Fluffy baked egg whites on toast topped with avocado roses, honey, and microgreens for a vibrant breakfast.
# What you need:
→ Eggs
01 - 4 large eggs, separated
→ Bread
02 - 2 thick slices sourdough bread
→ Toppings
03 - 1 ripe avocado
04 - 2 teaspoons honey
05 - Small handful microgreens
06 - Flaky sea salt, to taste
07 - Freshly ground black pepper, to taste
→ Optional
08 - 1 teaspoon lemon juice (to prevent avocado browning)
09 - Olive oil, for brushing bread
# Directions:
01 - Preheat the oven to 425°F and line a baking sheet with parchment paper.
02 - Lightly toast the sourdough slices or brush with olive oil and toast in the oven for 3 to 4 minutes. Set aside.
03 - Separate the egg whites into a large clean bowl and place each yolk into a separate small bowl.
04 - Using an electric mixer, whisk the egg whites until stiff peaks form.
05 - Spoon the whipped egg whites into two fluffy mounds on the prepared baking sheet, creating a small well in the center of each.
06 - Bake the egg white clouds for 3 minutes.

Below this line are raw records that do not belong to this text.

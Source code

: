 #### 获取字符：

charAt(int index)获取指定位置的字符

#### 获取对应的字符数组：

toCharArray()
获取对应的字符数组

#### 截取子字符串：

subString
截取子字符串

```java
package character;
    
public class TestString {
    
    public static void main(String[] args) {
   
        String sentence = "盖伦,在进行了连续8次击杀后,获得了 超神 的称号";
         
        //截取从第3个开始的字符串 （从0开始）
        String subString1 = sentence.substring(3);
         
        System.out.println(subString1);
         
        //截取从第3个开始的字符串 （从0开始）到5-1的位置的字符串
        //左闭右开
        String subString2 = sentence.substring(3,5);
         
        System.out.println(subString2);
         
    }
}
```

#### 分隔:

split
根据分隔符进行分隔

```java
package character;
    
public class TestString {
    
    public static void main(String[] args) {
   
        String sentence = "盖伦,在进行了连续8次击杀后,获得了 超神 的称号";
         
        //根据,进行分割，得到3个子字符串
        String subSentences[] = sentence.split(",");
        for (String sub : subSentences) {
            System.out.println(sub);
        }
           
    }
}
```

07 - Carefully slide one yolk into the center of each egg white mound. Return to the oven and bake for another 3 to 4 minutes until the whites are golden and yolks just set.

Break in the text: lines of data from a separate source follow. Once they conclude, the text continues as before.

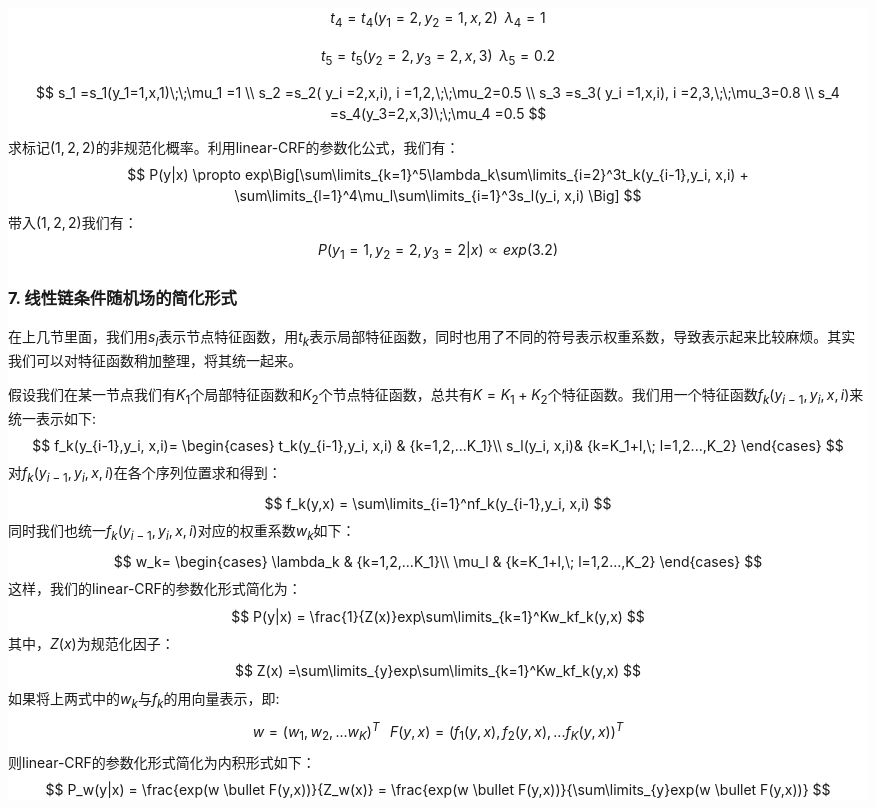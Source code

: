 $$
t_4 =t_4(y_1=2,y_2=1,x,2)\;\;\lambda_4=1
$$

$$
t_5 =t_5(y_2=2,y_3=2,x,3)\;\;\lambda_5=0.2
$$

$$
s_1 =s_1(y_1=1,x,1)\;\;\mu_1 =1 \\
s_2 =s_2( y_i =2,x,i), i =1,2,\;\;\mu_2=0.5 \\
s_3 =s_3( y_i =1,x,i), i =2,3,\;\;\mu_3=0.8 \\
s_4 =s_4(y_3=2,x,3)\;\;\mu_4 =0.5
$$

求标记$(1,2,2)$的非规范化概率。利用linear-CRF的参数化公式，我们有：
$$
P(y|x) \propto exp\Big[\sum\limits_{k=1}^5\lambda_k\sum\limits_{i=2}^3t_k(y_{i-1},y_i, x,i) + \sum\limits_{l=1}^4\mu_l\sum\limits_{i=1}^3s_l(y_i, x,i) \Big]
$$
带入$(1,2,2)$我们有：
$$
P(y_1=1,y_2=2,y_3=2|x) \propto exp(3.2)
$$

### 7. 线性链条件随机场的简化形式

在上几节里面，我们用$s_l$表示节点特征函数，用$t_k$表示局部特征函数，同时也用了不同的符号表示权重系数，导致表示起来比较麻烦。其实我们可以对特征函数稍加整理，将其统一起来。

假设我们在某一节点我们有$K_1$个局部特征函数和$K_2$个节点特征函数，总共有$K=K_1+K_2$个特征函数。我们用一个特征函数$f_k(y_{i-1},y_i, x,i)$来统一表示如下:
$$
f_k(y_{i-1},y_i, x,i)= \begin{cases} t_k(y_{i-1},y_i, x,i) & {k=1,2,...K_1}\\ s_l(y_i, x,i)& {k=K_1+l,\; l=1,2...,K_2} \end{cases}
$$
对$f_k(y_{i-1},y_i, x,i)$在各个序列位置求和得到：
$$
f_k(y,x) = \sum\limits_{i=1}^nf_k(y_{i-1},y_i, x,i)
$$
同时我们也统一$f_k(y_{i-1},y_i, x,i)$对应的权重系数$w_k$如下：
$$
w_k= \begin{cases} \lambda_k & {k=1,2,...K_1}\\ \mu_l & {k=K_1+l,\; l=1,2...,K_2} \end{cases}
$$
这样，我们的linear-CRF的参数化形式简化为：
$$
P(y|x) =  \frac{1}{Z(x)}exp\sum\limits_{k=1}^Kw_kf_k(y,x)
$$
其中，$Z(x)$为规范化因子：
$$
Z(x) =\sum\limits_{y}exp\sum\limits_{k=1}^Kw_kf_k(y,x)
$$
如果将上两式中的$w_k$与$f_k$的用向量表示，即:
$$
w=(w_1,w_2,...w_K)^T\;\;\; F(y,x) =(f_1(y,x),f_2(y,x),...f_K(y,x))^T
$$
则linear-CRF的参数化形式简化为内积形式如下：
$$
P_w(y|x) = \frac{exp(w \bullet F(y,x))}{Z_w(x)} = \frac{exp(w \bullet F(y,x))}{\sum\limits_{y}exp(w \bullet F(y,x))}
$$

08 - Halve, pit, and peel the avocado. Thinly slice each half, fan out the slices, and gently roll into rose shapes. Optionally, brush with lemon juice.
09 - Place each baked egg white cloud onto a slice of toast. Top with an avocado rose, a drizzle of honey, and a generous handful of microgreens. Finish with flaky sea salt and freshly ground black pepper.